RE: Emotions are intrinsically good and bad
October 1, 2017 at 12:03 pm
(This post was last modified: October 1, 2017 at 12:03 pm by Transcended Dimensions.)
(October 1, 2017 at 11:51 am)Khemikal Wrote:(October 1, 2017 at 11:30 am)Transcended Dimensions Wrote: This is something completely new and different that I am just trying to support all I can. You also go on to say that my model is a problem for society due to the sex offender getting positive emotions being the real good. But during my worst miserable moments where I had no positive emotions, I have still made the choice to get myself better anyway.-and that, by your stated metrics, would not qualify as "the real good"...even though the satisfaction of the sex offender does. I'm not suggesting it would be a problem for society (obviously, it is, unless you live in a society full of rapists, lol)..I'm asking if it would be a problem...for you? Are you comfortable with the implications of the metrics you've offered...and is your comfort..a "good feeling", a reliable indicator in the first place? Bit of a rock and a hard place on this one..as any answer other than "Yes, the rapists satisfaction is real good, and my positive emotionless choice to get better is not" to the question.... will erode confidence in your previous comments.
It's not, btw, something completely new. It's just intellectually lazy hedonism. If you want to dive into hedonism, then do so...but you'll probably get further if you cease to imagine that you're coming up with a new and brilliantly enlightening variant of it. Far be it from me to suggest that you could never do so, but you obviously aren;t in a place, now, where that's going to materialize as an actuality.
The thought experiment is often called Mary, or the colorblind color scientist. I've already commented on it, and on your miscommunication -of- it. The notion is that there is something about seeing red that a blind person -cannot- possess. This may not be true, but supposing it was....it's inapplicable to human beings and emotion anyway. We are not emotion-blind. Even anhedonics aren't emotion-blind.

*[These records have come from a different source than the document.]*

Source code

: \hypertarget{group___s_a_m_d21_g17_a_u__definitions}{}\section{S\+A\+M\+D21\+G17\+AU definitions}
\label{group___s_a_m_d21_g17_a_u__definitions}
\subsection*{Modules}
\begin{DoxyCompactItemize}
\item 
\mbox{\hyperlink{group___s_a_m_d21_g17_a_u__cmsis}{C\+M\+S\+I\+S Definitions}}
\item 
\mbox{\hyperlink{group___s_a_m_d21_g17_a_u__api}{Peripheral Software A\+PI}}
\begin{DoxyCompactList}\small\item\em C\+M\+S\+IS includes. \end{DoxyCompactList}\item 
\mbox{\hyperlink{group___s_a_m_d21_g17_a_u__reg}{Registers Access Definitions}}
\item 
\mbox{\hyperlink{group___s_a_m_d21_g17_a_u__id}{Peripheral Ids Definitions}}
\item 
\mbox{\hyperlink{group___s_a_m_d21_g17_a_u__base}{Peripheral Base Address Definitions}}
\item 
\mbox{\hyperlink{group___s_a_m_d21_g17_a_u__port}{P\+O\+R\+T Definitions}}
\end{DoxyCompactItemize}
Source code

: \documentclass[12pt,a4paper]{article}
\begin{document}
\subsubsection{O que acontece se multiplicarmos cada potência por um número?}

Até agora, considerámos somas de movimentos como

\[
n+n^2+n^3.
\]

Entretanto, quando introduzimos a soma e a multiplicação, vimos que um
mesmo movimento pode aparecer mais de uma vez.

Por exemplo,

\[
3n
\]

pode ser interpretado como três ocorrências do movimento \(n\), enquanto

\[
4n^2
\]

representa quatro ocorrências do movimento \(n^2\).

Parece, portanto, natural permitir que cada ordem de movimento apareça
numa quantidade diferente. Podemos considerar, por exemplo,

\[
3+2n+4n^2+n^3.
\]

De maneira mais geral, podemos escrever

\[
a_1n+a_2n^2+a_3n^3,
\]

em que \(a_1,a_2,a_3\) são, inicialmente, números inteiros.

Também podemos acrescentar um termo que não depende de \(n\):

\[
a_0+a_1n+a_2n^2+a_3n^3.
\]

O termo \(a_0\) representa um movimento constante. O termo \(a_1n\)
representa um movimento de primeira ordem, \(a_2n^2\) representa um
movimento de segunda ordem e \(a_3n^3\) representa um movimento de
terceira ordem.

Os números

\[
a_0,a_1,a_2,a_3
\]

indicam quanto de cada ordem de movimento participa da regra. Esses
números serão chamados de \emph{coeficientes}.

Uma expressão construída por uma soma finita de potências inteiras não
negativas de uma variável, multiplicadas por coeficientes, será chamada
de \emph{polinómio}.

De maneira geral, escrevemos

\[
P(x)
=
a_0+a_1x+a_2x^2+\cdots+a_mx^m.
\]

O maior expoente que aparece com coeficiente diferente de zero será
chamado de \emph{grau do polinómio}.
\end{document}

But even though the sex offender getting the positive emotion would be the good in his life, we would still make choices to stop him anyway. I know I would. Even if I was the sex offender and got a positive emotion, I would still choose to stop harming that individual even though it would not be any real bad in my life. I would think that it would be a bad thing that I am doing this, but that would not be so and I would be choosing to stop anyway knowing the harm and consequences. Lastly, I think that people who struggle with complete anhedonia and misery are emotion-blind. This has been my own personal experience. When I was in a state of complete misery and had chosen to get help, there was no positive emotion there. I think what you are saying here is that there is the type of emotions that come through our decisions (thoughts) and then there are those euphoric and dysphoric states I've mentioned which would be their own emotions. Based upon my own personal experience, there is simply no way that a thought form of emotion can even begin to match the beauty, joy, and suffering of those other emotional states. This thought form of emotion is nothing more than just words going through my mind. That's why I conclude that there can't be any real emotion through our thoughts alone.